Having a well-designed cold store equipped with the most suitable handling and storage equipment is all very well but its efficacy can be compromised if handling procedures are lackadaisical, including neglect of the all-important necessity for good temperature monitoring throughout the facility and in the transport links.
Disturbing stories have emerged recently where too much cluttered storage goods awaiting put away can lead to temperature-sensitive food being stored in ambient areas for too long before entering the chilled and frozen areas, thus risking consumers’ health and a poor corporate reputation. It may seem obvious that rigorous temperature control throughout is essential but the reality is that sloppy, inadequate management can neglect this, causing huge losses through meltdowns or high food wastage owing to poor air circulation and resultant wide variation in spatial distribution of temperatures and humidity.
Fully automated cold stores excepted, the cold store is critically dependent on the reliability of its forklifts and operators. Subject to sub-zero temperatures, the trucks have many tough conditions to handle. These include reduced truck battery capacity and disturbance to truck electronics, thicker, more viscous oil and more brittle metal, especially at the welding joints. The battery problem can be reduced by switching to lithium-ion batteries which tolerate cold temperatures much better than lead-acid batteries.
In any event, the trucks chosen must be fully adapted to sub-zero work. When not in use trucks should be parked outside the cold room in ambient temperature, but when in use it is better to keep the truck inside the cold store and when changing batteries the battery should be brought to the truck.
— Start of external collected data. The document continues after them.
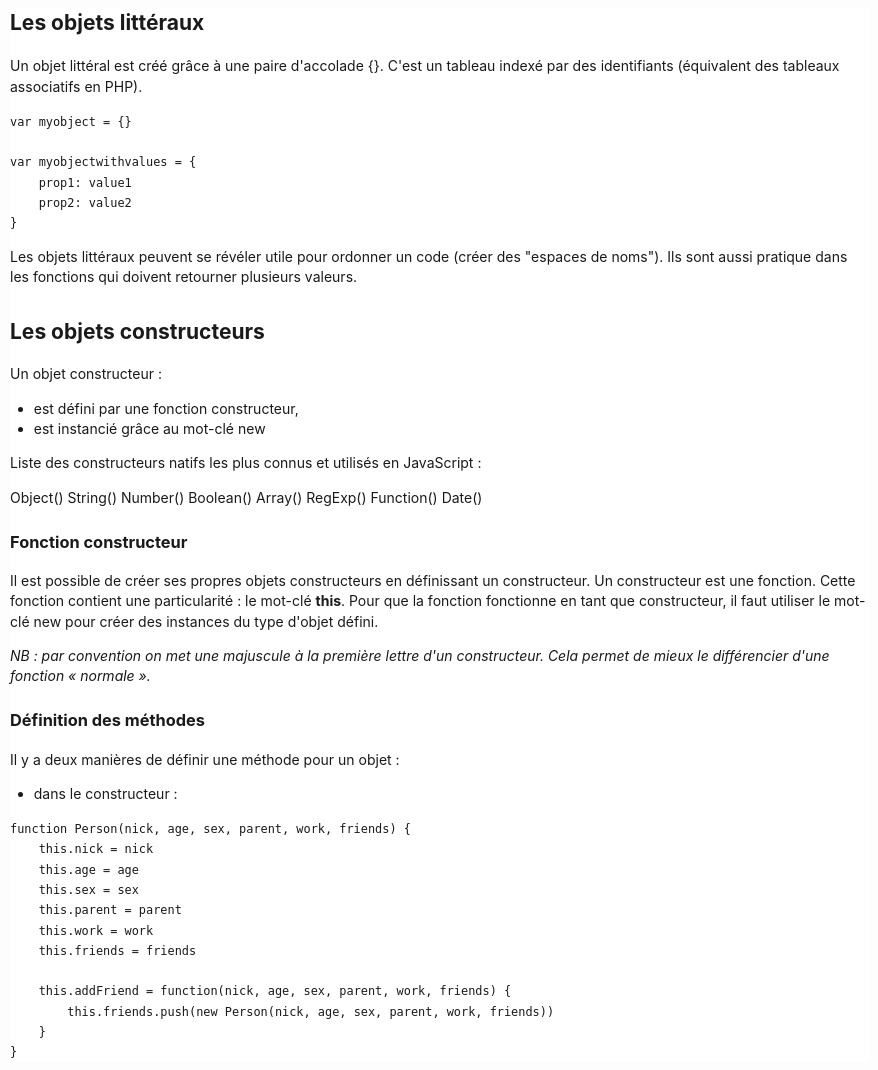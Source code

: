 ## Les objets littéraux ##
Un objet littéral est créé grâce à une paire d'accolade {}. C'est un tableau indexé par des identifiants (équivalent des tableaux associatifs en PHP).
```
var myobject = {}

var myobjectwithvalues = {
    prop1: value1
    prop2: value2
}
```
Les objets littéraux peuvent se révéler utile pour ordonner un code (créer des "espaces de noms"). 
Ils sont aussi pratique dans les fonctions qui doivent retourner plusieurs valeurs.

## Les objets constructeurs ##
Un objet constructeur : 
- est défini par une fonction constructeur,
- est instancié grâce au mot-clé new

Liste des constructeurs natifs les plus connus et utilisés en JavaScript :

Object()
String()
Number()
Boolean()
Array()
RegExp()
Function()
Date()

### Fonction constructeur ###

Il est possible de créer ses propres objets constructeurs en définissant un constructeur. Un constructeur est une fonction. Cette fonction contient une particularité : le mot-clé **this**.
Pour que la fonction fonctionne en tant que constructeur, il faut utiliser le mot-clé new pour créer des instances du type d'objet défini.

*NB : par convention on met une majuscule à la première lettre d'un constructeur. Cela permet de mieux le différencier d'une fonction « normale ».*

### Définition des méthodes ###
Il y a deux manières de définir une méthode pour un objet : 
- dans le constructeur :
```
function Person(nick, age, sex, parent, work, friends) {
    this.nick = nick
    this.age = age
    this.sex = sex
    this.parent = parent
    this.work = work
    this.friends = friends

    this.addFriend = function(nick, age, sex, parent, work, friends) {
        this.friends.push(new Person(nick, age, sex, parent, work, friends))
    }
}
```
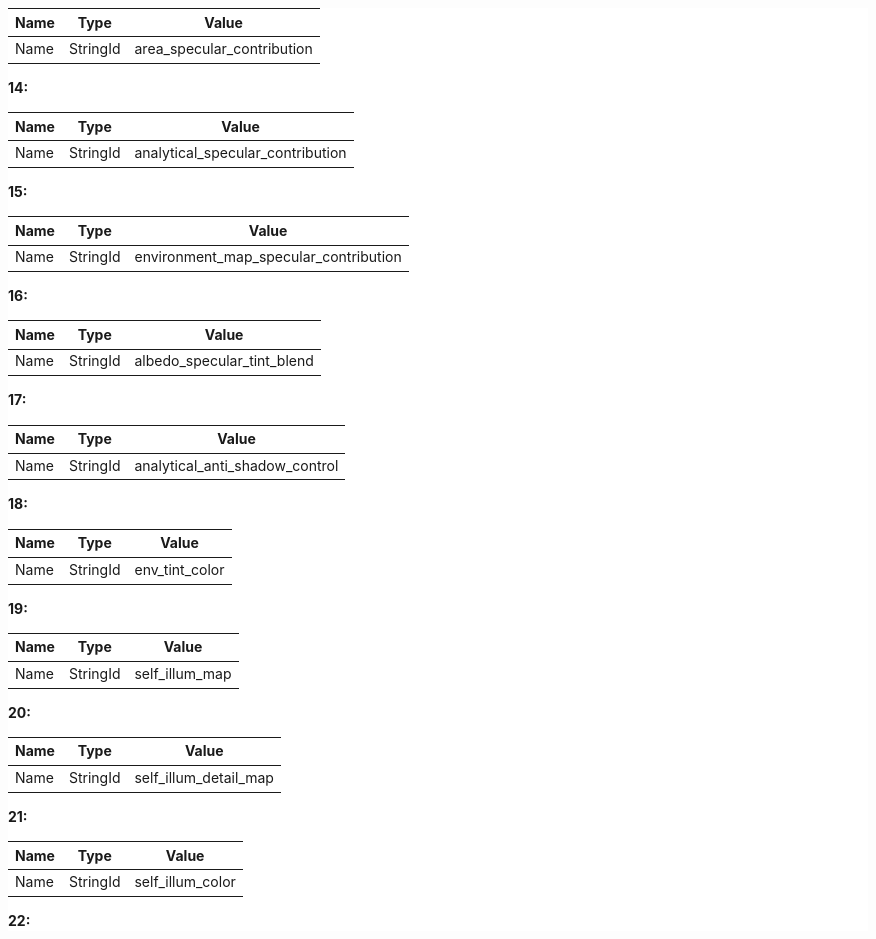 Name	| Type	| Value
---	|---	|---	|
Name	|StringId	|area_specular_contribution


**14:**

Name	| Type	| Value
---	|---	|---	|
Name	|StringId	|analytical_specular_contribution


**15:**

Name	| Type	| Value
---	|---	|---	|
Name	|StringId	|environment_map_specular_contribution


**16:**

Name	| Type	| Value
---	|---	|---	|
Name	|StringId	|albedo_specular_tint_blend


**17:**

Name	| Type	| Value
---	|---	|---	|
Name	|StringId	|analytical_anti_shadow_control


**18:**

Name	| Type	| Value
---	|---	|---	|
Name	|StringId	|env_tint_color


**19:**

Name	| Type	| Value
---	|---	|---	|
Name	|StringId	|self_illum_map


**20:**

Name	| Type	| Value
---	|---	|---	|
Name	|StringId	|self_illum_detail_map


**21:**

Name	| Type	| Value
---	|---	|---	|
Name	|StringId	|self_illum_color


**22:**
If frequently having to drive in and out of the cold store then stays inside should be as short as possible and the stays outside as long as possible so that the truck’s temperature always stays above 0 deg C. If that is not feasible, reverse the operation so that the truck temperature never goes above 0 deg C.
Heated cabs are strongly recommended not only for their drivers’ comfort, health and efficiency but also to avoid the recommended requirement to give drivers a 15-minute break in every hour in ambient temperatures. Wearing more and thicker clothes and gloves makes truck operation more difficult because drivers are less sensitive to driving and lifting feedback.
Doors and lighting play important roles in containing the highest operating cost in any cold store – energy, which can be up to 25% of total running costs.
Specially designed high speed doors are a popular choice, working in conjunction with a sliding freezer door, but single, insulated door solutions combining high speed with almost hermetic sealing are now available from the leading door manufacturers. An alternative is the air curtain which keeps the chilled air in and the warm air out with no need for frequent, fast opening and closing doors. An effective seal between the two temperature zones means any temperature variation is limited to 1 deg C, helping to reduce any hot spots near entrances to prevent product spoilage.
LED lighting should be considered in cold stores because they generate less heat than other lighting options and so less cooling is needed. Their much greater longevity means far less maintenance and they are eminently suitable for harnessing smart sensors to save even more money.